§ **TASK STATEMENT**
Give back one number only: how many lines in the material below contain "warped".

§ **DATA SUPPLIED**
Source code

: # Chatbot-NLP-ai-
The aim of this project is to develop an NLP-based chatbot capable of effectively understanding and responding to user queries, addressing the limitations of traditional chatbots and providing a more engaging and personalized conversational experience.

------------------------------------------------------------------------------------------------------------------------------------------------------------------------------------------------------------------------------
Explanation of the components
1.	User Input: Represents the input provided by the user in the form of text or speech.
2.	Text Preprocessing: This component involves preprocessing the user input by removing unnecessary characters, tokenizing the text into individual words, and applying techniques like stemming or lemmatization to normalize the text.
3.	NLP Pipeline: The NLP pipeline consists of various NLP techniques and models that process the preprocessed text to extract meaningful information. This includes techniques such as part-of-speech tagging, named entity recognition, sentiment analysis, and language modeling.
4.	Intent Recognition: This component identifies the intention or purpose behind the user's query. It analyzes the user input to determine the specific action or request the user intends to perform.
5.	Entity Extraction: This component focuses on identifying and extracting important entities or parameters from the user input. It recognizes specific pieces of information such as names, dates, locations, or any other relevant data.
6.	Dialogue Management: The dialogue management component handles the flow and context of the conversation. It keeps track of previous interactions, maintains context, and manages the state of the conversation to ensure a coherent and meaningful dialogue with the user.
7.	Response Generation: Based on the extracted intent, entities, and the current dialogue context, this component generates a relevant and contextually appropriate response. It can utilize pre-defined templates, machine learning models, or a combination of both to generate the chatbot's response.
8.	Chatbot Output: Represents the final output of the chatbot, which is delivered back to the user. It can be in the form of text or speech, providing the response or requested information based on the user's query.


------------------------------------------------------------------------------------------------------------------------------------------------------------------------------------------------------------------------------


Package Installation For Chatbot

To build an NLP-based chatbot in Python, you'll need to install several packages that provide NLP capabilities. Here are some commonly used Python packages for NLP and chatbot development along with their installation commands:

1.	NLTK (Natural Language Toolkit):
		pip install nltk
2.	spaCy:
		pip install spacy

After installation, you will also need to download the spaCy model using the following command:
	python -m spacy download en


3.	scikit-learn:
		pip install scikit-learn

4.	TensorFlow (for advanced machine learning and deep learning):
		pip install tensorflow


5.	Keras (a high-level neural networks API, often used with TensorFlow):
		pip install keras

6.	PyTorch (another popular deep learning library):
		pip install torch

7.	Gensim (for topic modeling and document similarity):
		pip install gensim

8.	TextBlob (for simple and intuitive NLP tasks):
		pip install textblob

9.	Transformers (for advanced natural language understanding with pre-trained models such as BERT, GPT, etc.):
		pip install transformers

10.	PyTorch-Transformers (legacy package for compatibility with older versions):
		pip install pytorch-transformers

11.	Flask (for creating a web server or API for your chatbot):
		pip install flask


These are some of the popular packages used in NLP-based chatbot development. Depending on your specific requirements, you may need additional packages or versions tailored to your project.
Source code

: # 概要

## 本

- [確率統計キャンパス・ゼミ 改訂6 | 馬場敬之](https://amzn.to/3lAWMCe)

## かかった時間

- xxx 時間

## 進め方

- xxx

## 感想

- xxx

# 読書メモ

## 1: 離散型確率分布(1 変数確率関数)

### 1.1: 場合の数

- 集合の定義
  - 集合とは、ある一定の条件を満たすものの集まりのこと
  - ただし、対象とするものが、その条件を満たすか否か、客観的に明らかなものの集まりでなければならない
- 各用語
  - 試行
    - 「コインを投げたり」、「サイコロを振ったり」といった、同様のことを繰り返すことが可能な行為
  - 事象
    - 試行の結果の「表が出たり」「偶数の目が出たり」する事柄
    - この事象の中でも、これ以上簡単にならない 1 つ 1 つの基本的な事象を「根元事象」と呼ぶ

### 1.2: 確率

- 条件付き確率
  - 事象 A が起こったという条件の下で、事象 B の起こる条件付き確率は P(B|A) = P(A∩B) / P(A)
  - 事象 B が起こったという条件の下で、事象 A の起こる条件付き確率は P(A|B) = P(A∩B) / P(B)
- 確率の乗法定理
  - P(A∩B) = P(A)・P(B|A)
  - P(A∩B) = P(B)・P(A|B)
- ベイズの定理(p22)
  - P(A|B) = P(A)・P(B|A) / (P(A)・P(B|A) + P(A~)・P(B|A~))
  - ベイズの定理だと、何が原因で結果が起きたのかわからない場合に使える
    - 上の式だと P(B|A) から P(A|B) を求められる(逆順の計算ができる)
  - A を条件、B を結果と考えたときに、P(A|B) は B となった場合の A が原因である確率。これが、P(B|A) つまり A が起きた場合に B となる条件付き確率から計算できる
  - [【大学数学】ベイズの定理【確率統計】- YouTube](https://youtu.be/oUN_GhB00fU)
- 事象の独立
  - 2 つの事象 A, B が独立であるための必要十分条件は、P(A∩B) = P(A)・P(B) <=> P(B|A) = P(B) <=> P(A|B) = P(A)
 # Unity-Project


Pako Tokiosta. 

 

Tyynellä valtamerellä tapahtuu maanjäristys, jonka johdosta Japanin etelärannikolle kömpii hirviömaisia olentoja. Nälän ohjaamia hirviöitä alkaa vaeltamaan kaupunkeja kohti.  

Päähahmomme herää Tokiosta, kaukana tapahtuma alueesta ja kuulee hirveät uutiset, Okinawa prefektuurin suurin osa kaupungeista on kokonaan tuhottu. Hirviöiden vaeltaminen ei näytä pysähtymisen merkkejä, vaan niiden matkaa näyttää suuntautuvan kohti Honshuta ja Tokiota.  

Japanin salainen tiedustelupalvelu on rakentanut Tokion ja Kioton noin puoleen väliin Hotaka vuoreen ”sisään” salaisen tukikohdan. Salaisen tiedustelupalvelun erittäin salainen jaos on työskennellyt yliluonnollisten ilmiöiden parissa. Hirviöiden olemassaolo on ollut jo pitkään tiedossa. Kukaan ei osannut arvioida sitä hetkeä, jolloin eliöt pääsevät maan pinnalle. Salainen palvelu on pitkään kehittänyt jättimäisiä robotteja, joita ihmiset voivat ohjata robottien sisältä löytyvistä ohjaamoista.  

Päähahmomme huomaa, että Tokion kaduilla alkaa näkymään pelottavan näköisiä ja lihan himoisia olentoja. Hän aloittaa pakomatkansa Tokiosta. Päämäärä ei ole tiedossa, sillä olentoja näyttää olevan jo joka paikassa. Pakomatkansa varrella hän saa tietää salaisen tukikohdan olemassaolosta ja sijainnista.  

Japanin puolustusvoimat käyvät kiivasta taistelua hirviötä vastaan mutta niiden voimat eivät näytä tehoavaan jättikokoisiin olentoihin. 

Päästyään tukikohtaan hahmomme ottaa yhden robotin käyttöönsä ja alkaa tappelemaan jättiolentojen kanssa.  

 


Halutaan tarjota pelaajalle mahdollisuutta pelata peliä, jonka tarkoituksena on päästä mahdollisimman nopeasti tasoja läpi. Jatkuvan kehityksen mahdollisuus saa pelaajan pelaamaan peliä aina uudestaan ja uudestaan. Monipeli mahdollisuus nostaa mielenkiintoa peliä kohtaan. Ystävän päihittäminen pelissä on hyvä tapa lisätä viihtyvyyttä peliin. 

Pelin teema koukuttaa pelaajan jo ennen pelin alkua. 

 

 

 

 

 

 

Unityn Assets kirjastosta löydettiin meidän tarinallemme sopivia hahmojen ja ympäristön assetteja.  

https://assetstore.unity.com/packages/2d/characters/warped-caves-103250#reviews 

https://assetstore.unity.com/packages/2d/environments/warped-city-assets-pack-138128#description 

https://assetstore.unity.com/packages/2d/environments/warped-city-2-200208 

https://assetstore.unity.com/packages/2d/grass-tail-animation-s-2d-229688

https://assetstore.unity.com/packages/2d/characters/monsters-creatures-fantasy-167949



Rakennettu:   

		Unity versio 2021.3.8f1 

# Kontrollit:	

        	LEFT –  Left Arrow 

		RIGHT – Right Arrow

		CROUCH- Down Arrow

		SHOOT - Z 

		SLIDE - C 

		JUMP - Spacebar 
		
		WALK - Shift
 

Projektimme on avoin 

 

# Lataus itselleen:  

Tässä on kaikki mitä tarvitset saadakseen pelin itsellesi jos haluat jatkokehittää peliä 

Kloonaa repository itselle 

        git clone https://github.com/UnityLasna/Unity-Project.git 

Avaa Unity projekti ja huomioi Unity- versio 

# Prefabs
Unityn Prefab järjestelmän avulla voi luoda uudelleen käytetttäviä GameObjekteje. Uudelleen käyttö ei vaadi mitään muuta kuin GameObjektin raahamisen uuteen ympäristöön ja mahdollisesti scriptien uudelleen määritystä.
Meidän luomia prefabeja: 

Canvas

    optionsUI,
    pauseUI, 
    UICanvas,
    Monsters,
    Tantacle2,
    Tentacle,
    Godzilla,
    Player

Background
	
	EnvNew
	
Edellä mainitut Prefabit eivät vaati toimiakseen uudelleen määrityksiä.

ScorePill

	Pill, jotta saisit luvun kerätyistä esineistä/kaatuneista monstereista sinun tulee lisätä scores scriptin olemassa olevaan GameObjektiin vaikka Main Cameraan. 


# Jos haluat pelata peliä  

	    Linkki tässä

§ **FINAL ANSWER**
3